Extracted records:
____

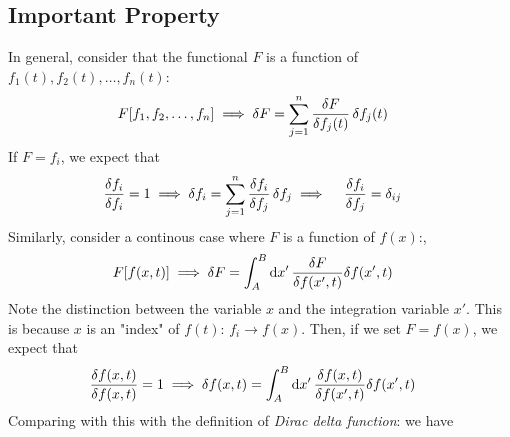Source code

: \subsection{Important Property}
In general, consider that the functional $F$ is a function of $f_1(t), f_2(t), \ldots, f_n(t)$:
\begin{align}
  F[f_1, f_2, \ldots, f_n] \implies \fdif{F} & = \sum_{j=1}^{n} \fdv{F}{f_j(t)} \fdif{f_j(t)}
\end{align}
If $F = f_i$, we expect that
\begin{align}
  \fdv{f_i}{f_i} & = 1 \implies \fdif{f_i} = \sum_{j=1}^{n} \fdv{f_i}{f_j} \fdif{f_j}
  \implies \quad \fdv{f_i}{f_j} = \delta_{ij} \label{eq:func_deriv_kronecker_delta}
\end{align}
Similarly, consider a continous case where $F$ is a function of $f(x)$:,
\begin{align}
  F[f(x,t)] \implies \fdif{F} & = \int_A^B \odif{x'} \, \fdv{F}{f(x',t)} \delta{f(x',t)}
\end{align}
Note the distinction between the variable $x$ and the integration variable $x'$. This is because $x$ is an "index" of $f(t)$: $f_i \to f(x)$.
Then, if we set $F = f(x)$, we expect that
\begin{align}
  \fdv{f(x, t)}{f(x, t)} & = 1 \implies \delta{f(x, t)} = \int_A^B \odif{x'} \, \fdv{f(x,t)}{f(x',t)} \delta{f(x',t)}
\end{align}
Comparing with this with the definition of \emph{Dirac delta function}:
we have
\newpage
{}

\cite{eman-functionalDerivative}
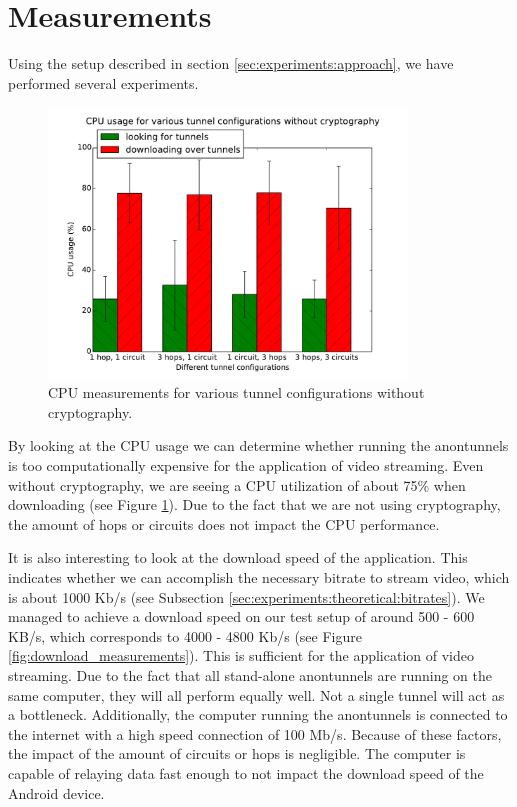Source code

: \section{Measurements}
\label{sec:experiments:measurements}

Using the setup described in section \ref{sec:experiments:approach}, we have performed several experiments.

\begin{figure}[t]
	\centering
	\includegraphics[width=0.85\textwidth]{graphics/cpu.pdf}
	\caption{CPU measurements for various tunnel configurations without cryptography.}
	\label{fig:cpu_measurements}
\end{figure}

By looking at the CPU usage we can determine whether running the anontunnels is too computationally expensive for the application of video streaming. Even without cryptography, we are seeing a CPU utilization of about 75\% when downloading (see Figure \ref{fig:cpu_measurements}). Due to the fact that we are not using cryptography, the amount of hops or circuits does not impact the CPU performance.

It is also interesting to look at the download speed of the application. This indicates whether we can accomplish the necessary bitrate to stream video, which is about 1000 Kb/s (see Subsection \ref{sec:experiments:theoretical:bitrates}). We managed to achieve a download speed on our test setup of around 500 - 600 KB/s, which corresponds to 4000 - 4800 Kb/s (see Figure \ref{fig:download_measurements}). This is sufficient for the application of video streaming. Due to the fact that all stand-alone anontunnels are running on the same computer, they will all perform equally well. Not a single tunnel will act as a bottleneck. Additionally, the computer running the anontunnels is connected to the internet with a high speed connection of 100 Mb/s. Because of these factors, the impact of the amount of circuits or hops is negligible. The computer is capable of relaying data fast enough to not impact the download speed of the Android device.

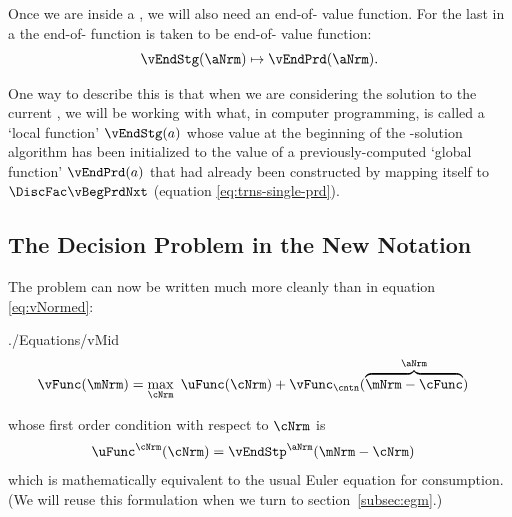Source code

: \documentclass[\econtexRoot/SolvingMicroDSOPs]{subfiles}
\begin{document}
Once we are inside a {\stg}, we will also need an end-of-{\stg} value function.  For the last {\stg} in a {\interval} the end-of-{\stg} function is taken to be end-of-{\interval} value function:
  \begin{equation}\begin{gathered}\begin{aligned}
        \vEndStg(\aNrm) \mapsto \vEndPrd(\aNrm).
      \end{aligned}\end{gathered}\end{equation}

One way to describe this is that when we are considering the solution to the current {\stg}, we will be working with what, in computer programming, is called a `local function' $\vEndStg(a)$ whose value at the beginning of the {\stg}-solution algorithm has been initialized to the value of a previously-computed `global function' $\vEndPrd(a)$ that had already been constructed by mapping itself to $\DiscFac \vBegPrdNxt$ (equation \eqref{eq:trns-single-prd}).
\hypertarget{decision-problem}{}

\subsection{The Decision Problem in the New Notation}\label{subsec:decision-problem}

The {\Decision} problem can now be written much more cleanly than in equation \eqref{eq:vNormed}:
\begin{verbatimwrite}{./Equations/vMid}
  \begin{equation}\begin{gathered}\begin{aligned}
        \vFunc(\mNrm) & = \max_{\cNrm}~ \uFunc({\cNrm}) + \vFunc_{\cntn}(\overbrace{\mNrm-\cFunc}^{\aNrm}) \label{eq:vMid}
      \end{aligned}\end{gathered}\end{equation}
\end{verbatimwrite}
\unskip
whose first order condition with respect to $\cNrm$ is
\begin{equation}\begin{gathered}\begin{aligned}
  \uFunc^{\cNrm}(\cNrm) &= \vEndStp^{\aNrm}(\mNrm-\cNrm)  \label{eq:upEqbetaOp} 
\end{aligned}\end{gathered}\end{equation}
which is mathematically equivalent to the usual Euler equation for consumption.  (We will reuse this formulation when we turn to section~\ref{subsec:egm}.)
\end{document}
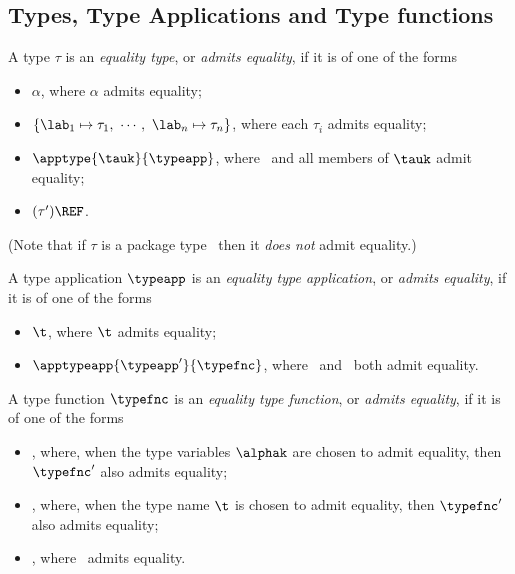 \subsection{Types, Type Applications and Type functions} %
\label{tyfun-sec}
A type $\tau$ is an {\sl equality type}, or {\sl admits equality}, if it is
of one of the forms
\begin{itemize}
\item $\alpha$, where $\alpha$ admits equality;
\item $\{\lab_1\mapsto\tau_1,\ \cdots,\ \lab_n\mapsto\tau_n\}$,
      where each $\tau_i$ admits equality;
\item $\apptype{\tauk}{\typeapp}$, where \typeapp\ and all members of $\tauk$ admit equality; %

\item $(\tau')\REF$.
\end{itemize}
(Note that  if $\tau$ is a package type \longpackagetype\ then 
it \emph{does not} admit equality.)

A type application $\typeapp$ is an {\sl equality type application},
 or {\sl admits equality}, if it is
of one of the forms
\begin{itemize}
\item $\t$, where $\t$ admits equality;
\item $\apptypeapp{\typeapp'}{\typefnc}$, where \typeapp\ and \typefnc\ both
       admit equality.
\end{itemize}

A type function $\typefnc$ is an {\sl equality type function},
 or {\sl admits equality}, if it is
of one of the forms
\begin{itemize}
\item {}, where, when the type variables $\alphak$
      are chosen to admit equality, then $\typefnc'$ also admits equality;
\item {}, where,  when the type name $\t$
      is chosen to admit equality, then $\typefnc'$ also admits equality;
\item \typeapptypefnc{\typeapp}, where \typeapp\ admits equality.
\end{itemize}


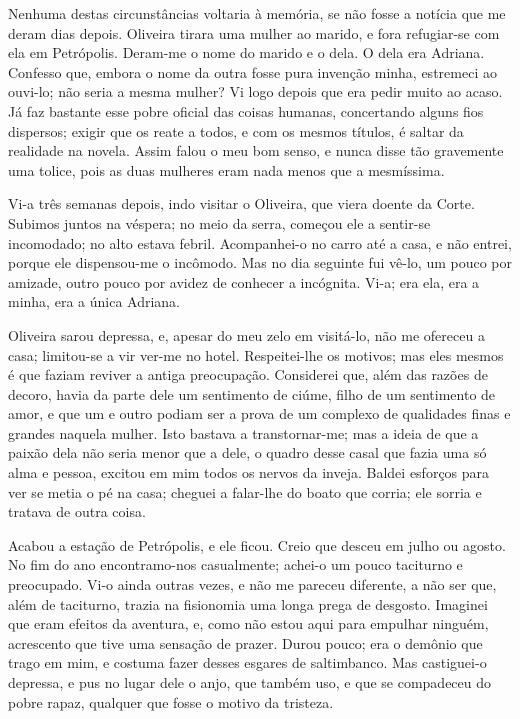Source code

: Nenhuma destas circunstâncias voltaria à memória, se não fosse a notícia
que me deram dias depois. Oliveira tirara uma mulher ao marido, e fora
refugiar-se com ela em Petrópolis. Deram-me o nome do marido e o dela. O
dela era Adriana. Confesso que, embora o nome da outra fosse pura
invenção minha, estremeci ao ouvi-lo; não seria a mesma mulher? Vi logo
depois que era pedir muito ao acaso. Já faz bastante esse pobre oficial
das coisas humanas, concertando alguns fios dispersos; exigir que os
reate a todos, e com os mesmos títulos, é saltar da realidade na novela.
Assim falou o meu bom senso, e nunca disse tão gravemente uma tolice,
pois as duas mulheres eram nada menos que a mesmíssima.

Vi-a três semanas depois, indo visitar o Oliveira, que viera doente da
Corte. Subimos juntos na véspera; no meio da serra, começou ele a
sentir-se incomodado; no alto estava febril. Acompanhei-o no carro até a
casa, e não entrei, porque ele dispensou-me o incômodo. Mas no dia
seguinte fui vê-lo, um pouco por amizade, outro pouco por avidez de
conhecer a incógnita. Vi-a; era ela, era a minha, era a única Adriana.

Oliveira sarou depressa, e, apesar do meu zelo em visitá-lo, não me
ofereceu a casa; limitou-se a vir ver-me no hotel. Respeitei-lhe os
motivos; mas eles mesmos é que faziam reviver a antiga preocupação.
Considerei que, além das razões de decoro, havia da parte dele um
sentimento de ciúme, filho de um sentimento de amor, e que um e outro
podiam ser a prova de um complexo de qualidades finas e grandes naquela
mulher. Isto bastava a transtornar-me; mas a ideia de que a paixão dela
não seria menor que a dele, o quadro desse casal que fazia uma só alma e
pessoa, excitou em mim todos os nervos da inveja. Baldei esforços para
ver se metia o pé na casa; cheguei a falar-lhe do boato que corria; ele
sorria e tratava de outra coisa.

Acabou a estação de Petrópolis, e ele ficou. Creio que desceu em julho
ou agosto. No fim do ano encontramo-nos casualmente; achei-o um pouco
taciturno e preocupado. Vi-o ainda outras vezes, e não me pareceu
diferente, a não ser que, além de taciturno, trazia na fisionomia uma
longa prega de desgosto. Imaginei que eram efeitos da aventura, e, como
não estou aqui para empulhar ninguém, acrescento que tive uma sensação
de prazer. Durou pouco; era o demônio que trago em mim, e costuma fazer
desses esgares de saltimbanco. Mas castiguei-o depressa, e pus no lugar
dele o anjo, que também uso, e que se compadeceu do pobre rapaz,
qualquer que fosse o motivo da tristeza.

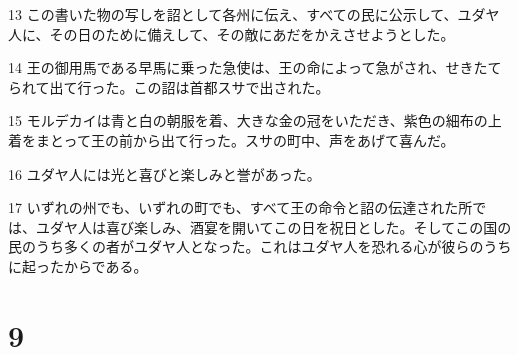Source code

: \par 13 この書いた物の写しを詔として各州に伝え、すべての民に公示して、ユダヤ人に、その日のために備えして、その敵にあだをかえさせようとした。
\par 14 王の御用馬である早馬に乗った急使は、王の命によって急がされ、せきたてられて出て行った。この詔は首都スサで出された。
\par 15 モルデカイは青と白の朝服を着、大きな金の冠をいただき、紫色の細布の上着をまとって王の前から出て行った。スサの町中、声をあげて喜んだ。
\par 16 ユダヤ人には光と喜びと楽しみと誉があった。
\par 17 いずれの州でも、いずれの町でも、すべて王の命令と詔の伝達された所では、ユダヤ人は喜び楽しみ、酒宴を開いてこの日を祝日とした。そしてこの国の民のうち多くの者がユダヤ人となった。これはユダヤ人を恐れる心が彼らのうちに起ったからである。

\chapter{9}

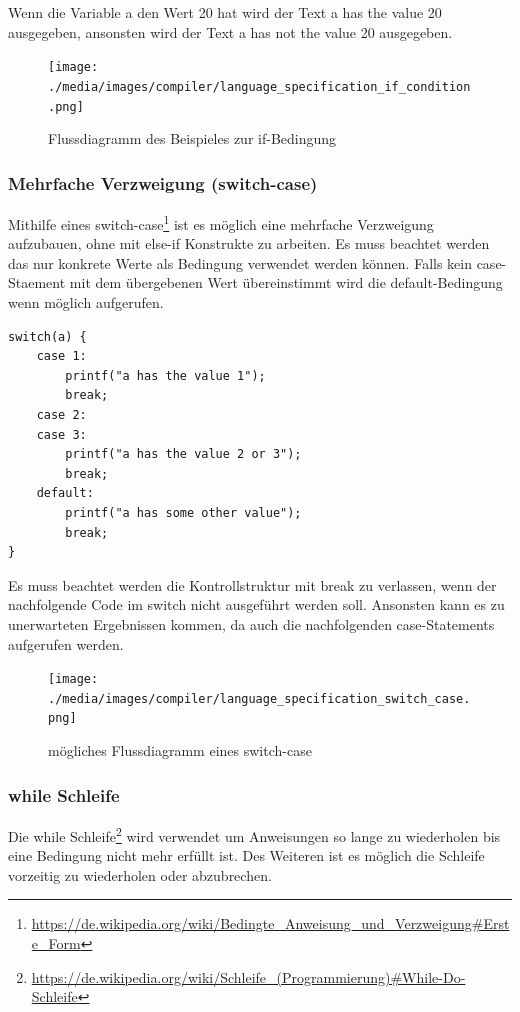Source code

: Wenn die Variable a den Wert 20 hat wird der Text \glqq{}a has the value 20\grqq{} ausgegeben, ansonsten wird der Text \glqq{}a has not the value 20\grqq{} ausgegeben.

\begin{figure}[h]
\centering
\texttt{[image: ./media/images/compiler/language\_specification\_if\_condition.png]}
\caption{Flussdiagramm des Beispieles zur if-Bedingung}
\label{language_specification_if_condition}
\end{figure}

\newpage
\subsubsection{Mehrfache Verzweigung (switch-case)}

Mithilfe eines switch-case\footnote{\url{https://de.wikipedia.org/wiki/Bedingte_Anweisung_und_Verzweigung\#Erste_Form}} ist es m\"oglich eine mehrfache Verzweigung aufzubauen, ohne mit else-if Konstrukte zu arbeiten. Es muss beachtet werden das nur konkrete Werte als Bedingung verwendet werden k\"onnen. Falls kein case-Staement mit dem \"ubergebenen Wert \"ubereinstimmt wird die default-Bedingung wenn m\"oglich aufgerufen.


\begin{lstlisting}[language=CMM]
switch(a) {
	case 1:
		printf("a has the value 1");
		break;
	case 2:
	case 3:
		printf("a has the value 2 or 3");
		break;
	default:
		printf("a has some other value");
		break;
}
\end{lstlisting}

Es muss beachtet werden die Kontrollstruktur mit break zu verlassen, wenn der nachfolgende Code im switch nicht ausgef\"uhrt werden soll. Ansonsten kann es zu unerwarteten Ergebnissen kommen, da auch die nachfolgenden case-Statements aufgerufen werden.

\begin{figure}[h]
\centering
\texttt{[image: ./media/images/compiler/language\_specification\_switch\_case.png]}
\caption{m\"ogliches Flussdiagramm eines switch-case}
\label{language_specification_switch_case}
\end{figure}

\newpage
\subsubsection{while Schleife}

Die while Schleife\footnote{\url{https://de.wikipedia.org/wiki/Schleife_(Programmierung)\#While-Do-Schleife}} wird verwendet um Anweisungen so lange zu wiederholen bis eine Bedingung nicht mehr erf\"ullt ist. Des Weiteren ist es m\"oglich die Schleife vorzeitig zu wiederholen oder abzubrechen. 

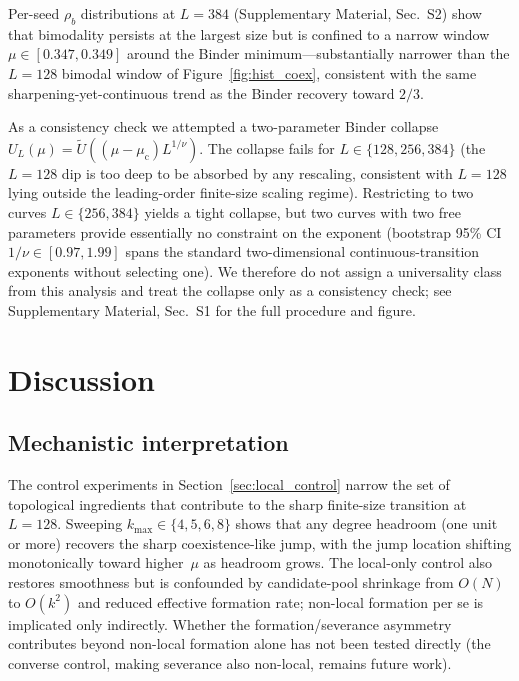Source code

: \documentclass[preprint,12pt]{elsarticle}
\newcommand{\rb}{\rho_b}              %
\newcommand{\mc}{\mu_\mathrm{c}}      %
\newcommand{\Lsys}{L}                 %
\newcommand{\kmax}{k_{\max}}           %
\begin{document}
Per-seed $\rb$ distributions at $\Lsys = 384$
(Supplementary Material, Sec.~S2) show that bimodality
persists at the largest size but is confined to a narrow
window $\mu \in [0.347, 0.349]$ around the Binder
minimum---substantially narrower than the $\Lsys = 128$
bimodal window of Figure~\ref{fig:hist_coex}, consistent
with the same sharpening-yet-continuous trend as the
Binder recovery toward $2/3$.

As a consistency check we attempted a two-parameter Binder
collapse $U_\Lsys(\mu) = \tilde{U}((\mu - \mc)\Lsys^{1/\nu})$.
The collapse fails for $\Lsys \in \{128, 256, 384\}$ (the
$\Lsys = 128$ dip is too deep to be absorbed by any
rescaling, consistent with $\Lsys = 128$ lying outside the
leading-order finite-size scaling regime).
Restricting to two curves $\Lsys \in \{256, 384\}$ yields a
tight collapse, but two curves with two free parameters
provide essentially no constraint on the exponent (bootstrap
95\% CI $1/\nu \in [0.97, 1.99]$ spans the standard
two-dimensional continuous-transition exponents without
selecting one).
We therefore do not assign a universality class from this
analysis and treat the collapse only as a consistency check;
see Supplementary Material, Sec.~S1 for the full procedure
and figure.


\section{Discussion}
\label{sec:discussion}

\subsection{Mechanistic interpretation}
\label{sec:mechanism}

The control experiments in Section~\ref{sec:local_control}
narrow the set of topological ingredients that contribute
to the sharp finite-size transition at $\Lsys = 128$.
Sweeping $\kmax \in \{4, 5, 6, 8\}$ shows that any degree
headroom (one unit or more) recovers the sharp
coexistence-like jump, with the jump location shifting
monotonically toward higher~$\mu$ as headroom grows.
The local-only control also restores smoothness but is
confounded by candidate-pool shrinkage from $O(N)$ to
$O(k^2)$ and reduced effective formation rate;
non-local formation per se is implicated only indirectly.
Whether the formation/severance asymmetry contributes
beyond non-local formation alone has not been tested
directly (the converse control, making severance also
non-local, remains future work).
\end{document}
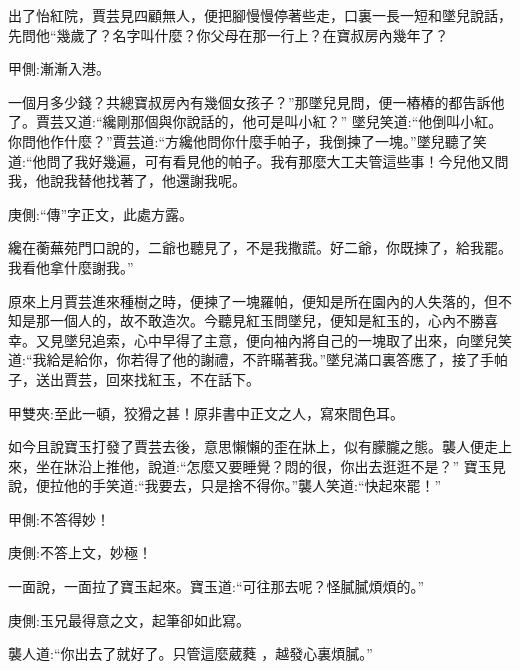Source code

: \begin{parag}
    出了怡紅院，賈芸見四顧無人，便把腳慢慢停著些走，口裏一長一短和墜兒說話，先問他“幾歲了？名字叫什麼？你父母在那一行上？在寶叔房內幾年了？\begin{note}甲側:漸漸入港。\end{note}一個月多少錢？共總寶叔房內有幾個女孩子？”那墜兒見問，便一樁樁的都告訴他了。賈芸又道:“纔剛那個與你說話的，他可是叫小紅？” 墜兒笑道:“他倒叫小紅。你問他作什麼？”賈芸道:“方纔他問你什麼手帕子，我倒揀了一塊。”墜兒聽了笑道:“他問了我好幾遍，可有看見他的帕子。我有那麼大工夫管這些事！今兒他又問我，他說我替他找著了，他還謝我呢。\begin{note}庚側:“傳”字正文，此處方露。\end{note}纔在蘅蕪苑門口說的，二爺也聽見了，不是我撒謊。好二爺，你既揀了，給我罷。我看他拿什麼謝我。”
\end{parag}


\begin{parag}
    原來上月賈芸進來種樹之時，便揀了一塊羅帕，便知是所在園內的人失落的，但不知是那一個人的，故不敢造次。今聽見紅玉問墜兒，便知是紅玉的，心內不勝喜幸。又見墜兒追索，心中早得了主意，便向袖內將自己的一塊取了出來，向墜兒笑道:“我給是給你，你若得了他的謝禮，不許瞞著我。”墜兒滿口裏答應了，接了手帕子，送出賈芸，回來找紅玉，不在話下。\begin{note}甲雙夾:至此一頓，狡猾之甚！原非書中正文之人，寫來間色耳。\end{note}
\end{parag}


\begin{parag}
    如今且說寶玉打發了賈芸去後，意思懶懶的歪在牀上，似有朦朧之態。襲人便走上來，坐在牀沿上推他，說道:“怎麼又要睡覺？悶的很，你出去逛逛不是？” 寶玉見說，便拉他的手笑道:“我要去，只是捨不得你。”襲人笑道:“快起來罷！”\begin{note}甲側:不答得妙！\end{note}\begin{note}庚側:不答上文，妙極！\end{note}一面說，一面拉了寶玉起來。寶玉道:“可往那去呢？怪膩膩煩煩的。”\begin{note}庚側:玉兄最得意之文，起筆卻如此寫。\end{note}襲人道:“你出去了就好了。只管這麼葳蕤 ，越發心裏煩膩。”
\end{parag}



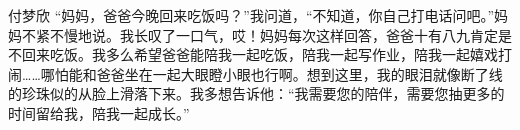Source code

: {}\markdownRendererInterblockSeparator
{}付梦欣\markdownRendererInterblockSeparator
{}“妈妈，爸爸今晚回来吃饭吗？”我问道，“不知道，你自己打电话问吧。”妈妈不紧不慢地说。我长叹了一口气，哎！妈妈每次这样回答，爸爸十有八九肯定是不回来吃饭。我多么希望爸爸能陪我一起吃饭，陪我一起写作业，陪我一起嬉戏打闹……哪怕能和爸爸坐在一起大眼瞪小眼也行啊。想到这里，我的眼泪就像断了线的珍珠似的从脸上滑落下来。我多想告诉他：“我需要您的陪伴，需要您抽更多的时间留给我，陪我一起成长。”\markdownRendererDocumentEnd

____

### ABOUT THIS TASK
Among the records above, a stretch begins at the line containing "Binder recovery toward $2/3$." and ends at the line containing "rescaling, consistent with". Restate that stretch word for word, and nothing else.

### REPLY
Binder recovery toward $2/3$.

As a consistency check we attempted a two-parameter Binder
collapse $U_\Lsys(\mu) = \tilde{U}((\mu - \mc)\Lsys^{1/\nu})$.
The collapse fails for $\Lsys \in \{128, 256, 384\}$ (the
$\Lsys = 128$ dip is too deep to be absorbed by any
rescaling, consistent with $\Lsys = 128$ lying outside the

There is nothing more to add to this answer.